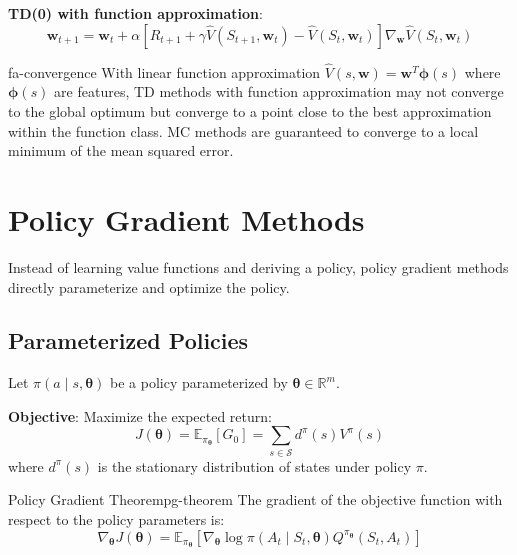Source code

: \documentclass[a4paper, 11pt]{article}
\numberwithin{equation}{section}
\theoremstyle{plain}
\theoremstyle{definition}
\newcommand{\E}{{\mathbb E}}
\newcommand{\1}{{\mathbbm 1}}
\newcommand{\mb}[1]{\mathbf{#1}}
\newcommand{\mc}[1]{\mathcal{#1}}
\newcommand{\R}{{\mathbb{R}}}
\begin{document}
	\textbf{TD(0) with function approximation}:
	\begin{equation}\label{td-fa}
		\mb{w}_{t+1} = \mb{w}_t + \alpha [R_{t+1} + \gamma \hat{V}(S_{t+1}, \mb{w}_t) - \hat{V}(S_t, \mb{w}_t)] \nabla_{\mb{w}} \hat{V}(S_t, \mb{w}_t)
	\end{equation}
	
	\begin{frema}{}{fa-convergence}
		With linear function approximation $\hat{V}(s, \mb{w}) = \mb{w}^T \mb{\phi}(s)$ where $\mb{\phi}(s)$ are features, TD methods with function approximation may not converge to the global optimum but converge to a point close to the best approximation within the function class. MC methods are guaranteed to converge to a local minimum of the mean squared error.
	\end{frema}
	
	\section{Policy Gradient Methods}
	
	Instead of learning value functions and deriving a policy, policy gradient methods directly parameterize and optimize the policy.
	
	\subsection{Parameterized Policies}
	
	Let $\pi(a\;|\; s, \boldsymbol{\theta})$ be a policy parameterized by $\boldsymbol{\theta} \in \R^m$.
	
	\textbf{Objective}: Maximize the expected return:
	\begin{equation}\label{pg-objective}
		J(\boldsymbol{\theta}) = \E_{\pi_{\boldsymbol{\theta}}}[G_0] = \sum_{s \in \mc{S}} d^{\pi}(s) V^{\pi}(s)
	\end{equation}
	where $d^{\pi}(s)$ is the stationary distribution of states under policy $\pi$.
	
	\begin{ftheo}{Policy Gradient Theorem}{pg-theorem}
		The gradient of the objective function with respect to the policy parameters is:
		\begin{equation}\label{pg-gradient}
			\nabla_{\boldsymbol{\theta}} J(\boldsymbol{\theta}) = \E_{\pi_{\boldsymbol{\theta}}} \left[ \nabla_{\boldsymbol{\theta}} \log \pi(A_t\;|\; S_t, \boldsymbol{\theta}) Q^{\pi_{\boldsymbol{\theta}}}(S_t, A_t) \right]
		\end{equation}
	\end{ftheo}
	
\end{document}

§ §

**The task**
Retype the data exactly as it stands, but keep the images out of your copy.

**Completed task**
Source code

: \documentclass[a4paper, 11pt]{article}
\numberwithin{equation}{section}
\theoremstyle{plain}
\theoremstyle{definition}
\newcommand{\E}{{\mathbb E}}
\newcommand{\1}{{\mathbbm 1}}
\newcommand{\mb}[1]{\mathbf{#1}}
\newcommand{\mc}[1]{\mathcal{#1}}
\newcommand{\R}{{\mathbb{R}}}
\begin{document}
	\textbf{TD(0) with function approximation}:
	\begin{equation}\label{td-fa}
		\mb{w}_{t+1} = \mb{w}_t + \alpha [R_{t+1} + \gamma \hat{V}(S_{t+1}, \mb{w}_t) - \hat{V}(S_t, \mb{w}_t)] \nabla_{\mb{w}} \hat{V}(S_t, \mb{w}_t)
	\end{equation}
	
	\begin{frema}{}{fa-convergence}
		With linear function approximation $\hat{V}(s, \mb{w}) = \mb{w}^T \mb{\phi}(s)$ where $\mb{\phi}(s)$ are features, TD methods with function approximation may not converge to the global optimum but converge to a point close to the best approximation within the function class. MC methods are guaranteed to converge to a local minimum of the mean squared error.
	\end{frema}
	
	\section{Policy Gradient Methods}
	
	Instead of learning value functions and deriving a policy, policy gradient methods directly parameterize and optimize the policy.
	
	\subsection{Parameterized Policies}
	
	Let $\pi(a\;|\; s, \boldsymbol{\theta})$ be a policy parameterized by $\boldsymbol{\theta} \in \R^m$.
	
	\textbf{Objective}: Maximize the expected return:
	\begin{equation}\label{pg-objective}
		J(\boldsymbol{\theta}) = \E_{\pi_{\boldsymbol{\theta}}}[G_0] = \sum_{s \in \mc{S}} d^{\pi}(s) V^{\pi}(s)
	\end{equation}
	where $d^{\pi}(s)$ is the stationary distribution of states under policy $\pi$.
	
	\begin{ftheo}{Policy Gradient Theorem}{pg-theorem}
		The gradient of the objective function with respect to the policy parameters is:
		\begin{equation}\label{pg-gradient}
			\nabla_{\boldsymbol{\theta}} J(\boldsymbol{\theta}) = \E_{\pi_{\boldsymbol{\theta}}} \left[ \nabla_{\boldsymbol{\theta}} \log \pi(A_t\;|\; S_t, \boldsymbol{\theta}) Q^{\pi_{\boldsymbol{\theta}}}(S_t, A_t) \right]
		\end{equation}
	\end{ftheo}
	
\end{document}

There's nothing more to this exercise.